■ **The problem**
Counting only lines that contain the word "전국에서", state the total for the listing below and nothing else.

■ **Data for review**
++++++

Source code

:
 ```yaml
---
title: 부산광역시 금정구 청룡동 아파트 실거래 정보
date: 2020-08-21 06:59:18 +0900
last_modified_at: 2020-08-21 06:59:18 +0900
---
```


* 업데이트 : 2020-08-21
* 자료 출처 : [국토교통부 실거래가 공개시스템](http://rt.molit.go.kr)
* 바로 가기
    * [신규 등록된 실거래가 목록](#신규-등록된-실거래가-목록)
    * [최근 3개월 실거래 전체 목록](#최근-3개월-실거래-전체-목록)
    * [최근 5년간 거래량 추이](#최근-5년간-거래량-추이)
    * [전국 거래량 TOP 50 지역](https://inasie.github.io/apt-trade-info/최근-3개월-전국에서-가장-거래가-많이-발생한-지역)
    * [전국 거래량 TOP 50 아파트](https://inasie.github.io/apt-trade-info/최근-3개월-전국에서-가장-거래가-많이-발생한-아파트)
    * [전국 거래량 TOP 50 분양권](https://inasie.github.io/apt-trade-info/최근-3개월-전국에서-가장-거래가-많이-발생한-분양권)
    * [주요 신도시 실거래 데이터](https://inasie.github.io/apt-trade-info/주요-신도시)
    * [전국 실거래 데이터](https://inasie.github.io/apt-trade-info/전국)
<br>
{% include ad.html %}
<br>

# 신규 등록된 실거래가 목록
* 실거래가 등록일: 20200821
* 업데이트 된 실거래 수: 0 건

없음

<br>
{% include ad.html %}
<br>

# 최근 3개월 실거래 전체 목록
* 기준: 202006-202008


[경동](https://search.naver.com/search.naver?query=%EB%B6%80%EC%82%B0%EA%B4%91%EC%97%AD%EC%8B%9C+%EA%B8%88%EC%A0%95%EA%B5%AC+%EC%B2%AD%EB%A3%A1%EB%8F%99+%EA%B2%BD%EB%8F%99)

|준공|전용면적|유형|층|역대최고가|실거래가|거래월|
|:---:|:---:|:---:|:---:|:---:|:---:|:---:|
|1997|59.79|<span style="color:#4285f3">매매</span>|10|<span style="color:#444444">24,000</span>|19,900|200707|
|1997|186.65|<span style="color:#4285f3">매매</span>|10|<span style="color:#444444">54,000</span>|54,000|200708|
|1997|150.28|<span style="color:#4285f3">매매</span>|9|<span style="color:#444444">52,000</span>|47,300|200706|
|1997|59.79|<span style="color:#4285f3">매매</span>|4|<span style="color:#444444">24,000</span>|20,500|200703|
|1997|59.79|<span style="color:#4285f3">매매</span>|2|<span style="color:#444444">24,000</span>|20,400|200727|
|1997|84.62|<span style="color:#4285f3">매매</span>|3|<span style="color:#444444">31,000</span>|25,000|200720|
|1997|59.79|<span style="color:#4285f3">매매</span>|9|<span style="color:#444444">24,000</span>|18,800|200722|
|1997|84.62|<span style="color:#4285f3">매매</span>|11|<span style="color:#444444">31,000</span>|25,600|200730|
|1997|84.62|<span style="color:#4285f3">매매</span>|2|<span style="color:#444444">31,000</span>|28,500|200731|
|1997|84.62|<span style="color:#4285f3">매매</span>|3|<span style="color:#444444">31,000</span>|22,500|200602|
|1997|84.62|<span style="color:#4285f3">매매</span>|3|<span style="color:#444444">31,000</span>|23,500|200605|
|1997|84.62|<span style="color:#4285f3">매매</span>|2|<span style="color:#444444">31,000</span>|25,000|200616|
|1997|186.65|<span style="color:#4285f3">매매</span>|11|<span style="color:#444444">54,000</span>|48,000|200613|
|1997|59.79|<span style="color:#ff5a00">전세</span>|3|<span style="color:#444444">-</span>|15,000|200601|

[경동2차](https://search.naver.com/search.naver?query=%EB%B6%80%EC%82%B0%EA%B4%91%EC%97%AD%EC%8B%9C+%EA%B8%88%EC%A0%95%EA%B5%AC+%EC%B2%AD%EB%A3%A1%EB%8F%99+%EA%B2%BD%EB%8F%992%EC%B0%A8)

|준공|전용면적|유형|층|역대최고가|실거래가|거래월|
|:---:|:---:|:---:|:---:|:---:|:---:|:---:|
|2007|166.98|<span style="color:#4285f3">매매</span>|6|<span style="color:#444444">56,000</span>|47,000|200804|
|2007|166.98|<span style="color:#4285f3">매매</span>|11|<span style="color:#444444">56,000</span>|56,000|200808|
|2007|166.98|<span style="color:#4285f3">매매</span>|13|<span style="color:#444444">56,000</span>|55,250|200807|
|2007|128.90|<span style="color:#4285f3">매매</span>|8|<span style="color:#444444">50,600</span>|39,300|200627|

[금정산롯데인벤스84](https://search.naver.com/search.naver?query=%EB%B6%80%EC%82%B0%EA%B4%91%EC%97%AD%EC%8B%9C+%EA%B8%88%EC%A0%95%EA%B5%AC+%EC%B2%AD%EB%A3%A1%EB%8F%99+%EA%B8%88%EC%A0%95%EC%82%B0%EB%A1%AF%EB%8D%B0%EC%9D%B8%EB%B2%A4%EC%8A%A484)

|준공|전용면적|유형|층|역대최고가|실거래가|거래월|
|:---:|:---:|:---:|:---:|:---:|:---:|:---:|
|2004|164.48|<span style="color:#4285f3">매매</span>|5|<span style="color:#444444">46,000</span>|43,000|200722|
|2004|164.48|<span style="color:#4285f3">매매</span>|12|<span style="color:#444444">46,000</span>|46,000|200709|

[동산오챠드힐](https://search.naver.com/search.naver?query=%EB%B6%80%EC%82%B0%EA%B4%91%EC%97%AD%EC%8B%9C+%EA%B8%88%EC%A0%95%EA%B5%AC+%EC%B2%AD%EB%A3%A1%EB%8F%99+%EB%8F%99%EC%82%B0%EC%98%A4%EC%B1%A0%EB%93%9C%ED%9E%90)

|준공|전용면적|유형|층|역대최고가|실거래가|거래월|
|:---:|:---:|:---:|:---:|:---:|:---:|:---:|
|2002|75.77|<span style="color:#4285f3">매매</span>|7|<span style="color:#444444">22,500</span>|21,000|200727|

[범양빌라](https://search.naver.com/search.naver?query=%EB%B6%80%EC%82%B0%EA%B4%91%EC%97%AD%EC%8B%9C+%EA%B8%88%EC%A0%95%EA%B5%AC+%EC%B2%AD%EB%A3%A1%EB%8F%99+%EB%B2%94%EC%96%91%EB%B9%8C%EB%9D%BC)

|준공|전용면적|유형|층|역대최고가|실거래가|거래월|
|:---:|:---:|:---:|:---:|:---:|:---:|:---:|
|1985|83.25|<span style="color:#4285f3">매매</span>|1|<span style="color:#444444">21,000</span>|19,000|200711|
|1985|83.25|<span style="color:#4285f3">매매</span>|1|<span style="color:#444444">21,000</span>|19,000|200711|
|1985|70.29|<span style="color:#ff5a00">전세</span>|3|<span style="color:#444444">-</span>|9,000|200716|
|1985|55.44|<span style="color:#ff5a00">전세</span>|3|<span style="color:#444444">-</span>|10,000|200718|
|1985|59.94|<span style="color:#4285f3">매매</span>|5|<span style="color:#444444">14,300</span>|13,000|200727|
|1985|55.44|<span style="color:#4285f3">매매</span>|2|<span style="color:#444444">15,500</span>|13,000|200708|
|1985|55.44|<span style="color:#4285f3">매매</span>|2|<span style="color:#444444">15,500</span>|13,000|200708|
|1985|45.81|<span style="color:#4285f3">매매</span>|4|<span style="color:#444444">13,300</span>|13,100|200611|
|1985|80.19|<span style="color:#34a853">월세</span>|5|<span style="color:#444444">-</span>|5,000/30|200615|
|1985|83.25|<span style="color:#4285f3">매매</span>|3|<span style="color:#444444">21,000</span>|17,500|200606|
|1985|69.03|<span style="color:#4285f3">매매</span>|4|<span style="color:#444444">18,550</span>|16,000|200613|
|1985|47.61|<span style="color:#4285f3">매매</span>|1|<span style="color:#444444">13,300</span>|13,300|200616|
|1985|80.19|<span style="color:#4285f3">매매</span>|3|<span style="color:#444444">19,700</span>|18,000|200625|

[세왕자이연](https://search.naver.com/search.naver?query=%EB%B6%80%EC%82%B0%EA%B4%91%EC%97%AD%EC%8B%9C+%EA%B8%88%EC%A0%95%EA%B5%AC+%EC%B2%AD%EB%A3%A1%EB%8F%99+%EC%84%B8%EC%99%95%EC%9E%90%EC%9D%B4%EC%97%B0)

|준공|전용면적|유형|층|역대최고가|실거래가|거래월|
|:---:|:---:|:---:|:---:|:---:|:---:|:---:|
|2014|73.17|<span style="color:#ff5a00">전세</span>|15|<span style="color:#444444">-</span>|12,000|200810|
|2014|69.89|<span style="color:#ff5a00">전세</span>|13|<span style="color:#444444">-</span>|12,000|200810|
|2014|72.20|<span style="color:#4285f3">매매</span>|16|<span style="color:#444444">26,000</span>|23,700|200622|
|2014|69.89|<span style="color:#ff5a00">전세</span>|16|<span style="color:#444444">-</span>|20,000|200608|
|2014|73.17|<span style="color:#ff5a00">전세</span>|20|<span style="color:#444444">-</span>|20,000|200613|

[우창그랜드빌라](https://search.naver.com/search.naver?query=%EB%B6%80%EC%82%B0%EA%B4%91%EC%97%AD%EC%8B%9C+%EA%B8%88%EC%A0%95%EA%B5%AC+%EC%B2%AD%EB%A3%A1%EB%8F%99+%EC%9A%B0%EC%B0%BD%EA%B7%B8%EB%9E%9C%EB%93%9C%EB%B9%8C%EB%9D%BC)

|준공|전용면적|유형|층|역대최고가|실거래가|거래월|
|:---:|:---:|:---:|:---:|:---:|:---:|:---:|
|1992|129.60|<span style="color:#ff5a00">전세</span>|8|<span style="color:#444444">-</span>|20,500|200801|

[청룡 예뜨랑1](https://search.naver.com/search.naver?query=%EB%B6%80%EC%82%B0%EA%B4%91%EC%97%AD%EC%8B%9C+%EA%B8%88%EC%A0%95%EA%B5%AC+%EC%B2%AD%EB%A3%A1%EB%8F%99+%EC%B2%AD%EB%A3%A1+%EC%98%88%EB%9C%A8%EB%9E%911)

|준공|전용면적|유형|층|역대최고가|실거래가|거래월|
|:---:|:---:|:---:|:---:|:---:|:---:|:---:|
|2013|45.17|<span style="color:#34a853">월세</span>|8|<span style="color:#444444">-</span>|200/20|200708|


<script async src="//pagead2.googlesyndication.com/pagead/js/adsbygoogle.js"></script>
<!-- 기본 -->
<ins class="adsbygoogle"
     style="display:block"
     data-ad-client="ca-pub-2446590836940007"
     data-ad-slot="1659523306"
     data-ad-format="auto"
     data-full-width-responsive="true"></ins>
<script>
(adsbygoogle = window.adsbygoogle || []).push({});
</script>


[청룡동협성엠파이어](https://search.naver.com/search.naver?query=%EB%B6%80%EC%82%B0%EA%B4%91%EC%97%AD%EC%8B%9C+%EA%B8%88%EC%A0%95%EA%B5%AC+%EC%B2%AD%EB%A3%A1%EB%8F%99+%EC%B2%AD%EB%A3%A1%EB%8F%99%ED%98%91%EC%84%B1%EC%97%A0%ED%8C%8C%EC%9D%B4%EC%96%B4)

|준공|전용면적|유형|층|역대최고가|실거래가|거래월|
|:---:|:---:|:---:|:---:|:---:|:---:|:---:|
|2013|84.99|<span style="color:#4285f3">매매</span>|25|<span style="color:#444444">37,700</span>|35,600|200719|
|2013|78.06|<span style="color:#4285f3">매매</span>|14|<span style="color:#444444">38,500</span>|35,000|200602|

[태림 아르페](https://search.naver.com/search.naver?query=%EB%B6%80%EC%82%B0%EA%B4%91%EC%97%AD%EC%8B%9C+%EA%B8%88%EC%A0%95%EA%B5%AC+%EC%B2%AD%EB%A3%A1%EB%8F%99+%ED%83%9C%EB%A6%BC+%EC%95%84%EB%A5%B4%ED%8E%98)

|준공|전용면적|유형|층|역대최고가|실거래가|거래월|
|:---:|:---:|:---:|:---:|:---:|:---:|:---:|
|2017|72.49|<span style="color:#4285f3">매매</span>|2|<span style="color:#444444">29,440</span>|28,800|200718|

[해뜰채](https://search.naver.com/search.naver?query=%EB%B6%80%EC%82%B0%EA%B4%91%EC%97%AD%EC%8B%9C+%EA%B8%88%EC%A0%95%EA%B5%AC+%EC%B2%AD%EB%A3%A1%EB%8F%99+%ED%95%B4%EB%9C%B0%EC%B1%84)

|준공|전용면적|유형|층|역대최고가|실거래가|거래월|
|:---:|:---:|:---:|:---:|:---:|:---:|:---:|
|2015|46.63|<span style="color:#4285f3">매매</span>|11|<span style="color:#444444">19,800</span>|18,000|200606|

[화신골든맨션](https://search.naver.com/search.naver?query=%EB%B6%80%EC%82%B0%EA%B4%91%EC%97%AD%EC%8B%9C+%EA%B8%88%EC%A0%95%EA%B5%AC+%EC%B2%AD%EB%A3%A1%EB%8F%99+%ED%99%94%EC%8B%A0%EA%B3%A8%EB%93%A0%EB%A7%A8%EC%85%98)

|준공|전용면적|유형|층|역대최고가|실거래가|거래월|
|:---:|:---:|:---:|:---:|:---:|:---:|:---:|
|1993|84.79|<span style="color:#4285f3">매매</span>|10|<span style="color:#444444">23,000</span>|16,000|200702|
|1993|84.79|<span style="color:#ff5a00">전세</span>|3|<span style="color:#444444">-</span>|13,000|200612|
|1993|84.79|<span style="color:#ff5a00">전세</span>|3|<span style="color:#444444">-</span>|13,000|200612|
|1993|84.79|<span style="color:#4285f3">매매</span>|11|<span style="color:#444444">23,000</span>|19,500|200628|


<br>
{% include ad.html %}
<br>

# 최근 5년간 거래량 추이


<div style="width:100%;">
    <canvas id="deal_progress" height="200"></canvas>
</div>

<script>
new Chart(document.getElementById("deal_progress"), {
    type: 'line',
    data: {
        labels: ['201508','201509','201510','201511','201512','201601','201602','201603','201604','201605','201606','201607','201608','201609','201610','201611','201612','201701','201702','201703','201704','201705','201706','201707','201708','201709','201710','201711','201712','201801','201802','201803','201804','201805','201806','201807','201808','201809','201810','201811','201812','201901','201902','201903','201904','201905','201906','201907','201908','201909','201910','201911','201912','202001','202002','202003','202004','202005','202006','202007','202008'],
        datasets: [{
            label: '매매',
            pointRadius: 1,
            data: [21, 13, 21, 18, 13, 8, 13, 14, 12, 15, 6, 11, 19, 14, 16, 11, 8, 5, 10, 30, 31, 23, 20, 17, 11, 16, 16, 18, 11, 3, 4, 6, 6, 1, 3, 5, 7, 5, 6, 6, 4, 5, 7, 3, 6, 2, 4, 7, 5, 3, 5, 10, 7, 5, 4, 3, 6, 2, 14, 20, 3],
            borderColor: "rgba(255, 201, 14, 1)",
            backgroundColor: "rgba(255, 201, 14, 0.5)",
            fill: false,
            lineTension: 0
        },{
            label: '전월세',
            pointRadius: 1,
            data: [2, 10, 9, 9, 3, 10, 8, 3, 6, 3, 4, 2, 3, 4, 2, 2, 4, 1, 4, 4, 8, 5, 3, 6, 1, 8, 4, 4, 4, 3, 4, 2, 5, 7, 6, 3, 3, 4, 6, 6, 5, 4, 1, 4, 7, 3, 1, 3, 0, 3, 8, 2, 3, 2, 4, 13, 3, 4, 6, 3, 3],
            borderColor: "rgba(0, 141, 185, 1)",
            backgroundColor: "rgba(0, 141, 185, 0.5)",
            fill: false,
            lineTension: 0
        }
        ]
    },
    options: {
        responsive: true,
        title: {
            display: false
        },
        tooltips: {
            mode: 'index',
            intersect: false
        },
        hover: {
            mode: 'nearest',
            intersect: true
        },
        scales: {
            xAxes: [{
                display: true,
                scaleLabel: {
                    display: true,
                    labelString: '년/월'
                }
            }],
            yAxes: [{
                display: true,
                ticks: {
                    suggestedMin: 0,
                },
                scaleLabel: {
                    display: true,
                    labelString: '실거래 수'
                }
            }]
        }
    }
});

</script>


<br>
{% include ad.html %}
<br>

++++++

■ **Response box**
3